§ Required action
After locating the line that contains "## 3. Create" in the data below, set down exactly that line and each one after it through the line that contains "with potential clients.", and nothing more.

*** Task material Section Begins ***

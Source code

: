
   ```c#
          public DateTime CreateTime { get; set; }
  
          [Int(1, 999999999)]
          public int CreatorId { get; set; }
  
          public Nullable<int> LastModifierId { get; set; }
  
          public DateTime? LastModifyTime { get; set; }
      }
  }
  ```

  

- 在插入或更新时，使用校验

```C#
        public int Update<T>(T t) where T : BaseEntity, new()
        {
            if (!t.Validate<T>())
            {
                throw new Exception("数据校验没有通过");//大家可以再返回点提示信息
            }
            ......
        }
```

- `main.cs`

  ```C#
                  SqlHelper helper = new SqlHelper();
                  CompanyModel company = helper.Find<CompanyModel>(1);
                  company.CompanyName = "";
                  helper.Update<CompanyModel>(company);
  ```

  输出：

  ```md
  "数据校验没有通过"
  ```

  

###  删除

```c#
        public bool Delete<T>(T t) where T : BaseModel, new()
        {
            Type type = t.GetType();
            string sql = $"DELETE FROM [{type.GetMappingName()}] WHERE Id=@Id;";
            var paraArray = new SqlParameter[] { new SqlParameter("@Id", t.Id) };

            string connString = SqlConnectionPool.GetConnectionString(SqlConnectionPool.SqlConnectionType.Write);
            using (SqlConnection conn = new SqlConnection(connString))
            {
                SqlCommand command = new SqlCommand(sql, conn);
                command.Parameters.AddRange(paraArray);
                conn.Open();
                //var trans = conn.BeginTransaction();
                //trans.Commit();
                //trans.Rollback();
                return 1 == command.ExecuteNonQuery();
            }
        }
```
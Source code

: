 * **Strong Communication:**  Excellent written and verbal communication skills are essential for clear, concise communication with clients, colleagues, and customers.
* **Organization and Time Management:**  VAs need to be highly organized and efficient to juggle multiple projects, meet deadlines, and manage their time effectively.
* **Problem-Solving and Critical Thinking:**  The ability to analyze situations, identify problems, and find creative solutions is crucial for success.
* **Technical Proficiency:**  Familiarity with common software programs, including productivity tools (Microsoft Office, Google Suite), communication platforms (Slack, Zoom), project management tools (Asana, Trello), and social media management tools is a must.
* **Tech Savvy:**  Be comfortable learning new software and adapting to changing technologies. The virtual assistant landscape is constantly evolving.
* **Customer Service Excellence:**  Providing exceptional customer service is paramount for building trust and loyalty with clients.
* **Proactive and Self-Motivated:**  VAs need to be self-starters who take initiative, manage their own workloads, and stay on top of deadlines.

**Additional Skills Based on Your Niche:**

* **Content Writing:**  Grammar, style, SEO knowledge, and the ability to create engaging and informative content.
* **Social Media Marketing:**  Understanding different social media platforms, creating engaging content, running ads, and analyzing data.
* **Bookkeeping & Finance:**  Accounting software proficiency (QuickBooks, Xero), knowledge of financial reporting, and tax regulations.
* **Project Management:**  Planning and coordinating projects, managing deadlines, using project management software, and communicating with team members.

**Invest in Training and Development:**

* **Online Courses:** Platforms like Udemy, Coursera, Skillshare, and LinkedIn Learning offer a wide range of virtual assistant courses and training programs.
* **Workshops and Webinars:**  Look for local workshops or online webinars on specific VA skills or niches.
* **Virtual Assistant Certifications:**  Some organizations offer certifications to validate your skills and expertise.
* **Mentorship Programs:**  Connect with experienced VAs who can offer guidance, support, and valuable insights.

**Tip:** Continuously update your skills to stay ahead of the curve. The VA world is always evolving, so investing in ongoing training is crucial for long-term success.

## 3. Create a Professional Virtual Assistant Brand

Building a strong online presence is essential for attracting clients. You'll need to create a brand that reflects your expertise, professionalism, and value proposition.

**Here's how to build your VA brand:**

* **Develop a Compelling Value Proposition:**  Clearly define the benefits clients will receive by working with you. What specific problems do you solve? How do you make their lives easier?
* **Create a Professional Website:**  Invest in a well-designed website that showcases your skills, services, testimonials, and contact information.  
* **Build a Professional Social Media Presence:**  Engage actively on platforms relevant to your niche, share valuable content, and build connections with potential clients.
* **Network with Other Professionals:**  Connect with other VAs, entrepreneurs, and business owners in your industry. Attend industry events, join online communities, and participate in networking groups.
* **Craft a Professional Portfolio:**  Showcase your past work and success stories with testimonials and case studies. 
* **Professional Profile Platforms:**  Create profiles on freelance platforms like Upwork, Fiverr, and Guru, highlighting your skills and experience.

*** Task material Section Ends ***

§ Reply
## 3. Create a Professional Virtual Assistant Brand

Building a strong online presence is essential for attracting clients. You'll need to create a brand that reflects your expertise, professionalism, and value proposition.

**Here's how to build your VA brand:**

* **Develop a Compelling Value Proposition:**  Clearly define the benefits clients will receive by working with you. What specific problems do you solve? How do you make their lives easier?
* **Create a Professional Website:**  Invest in a well-designed website that showcases your skills, services, testimonials, and contact information.  
* **Build a Professional Social Media Presence:**  Engage actively on platforms relevant to your niche, share valuable content, and build connections with potential clients.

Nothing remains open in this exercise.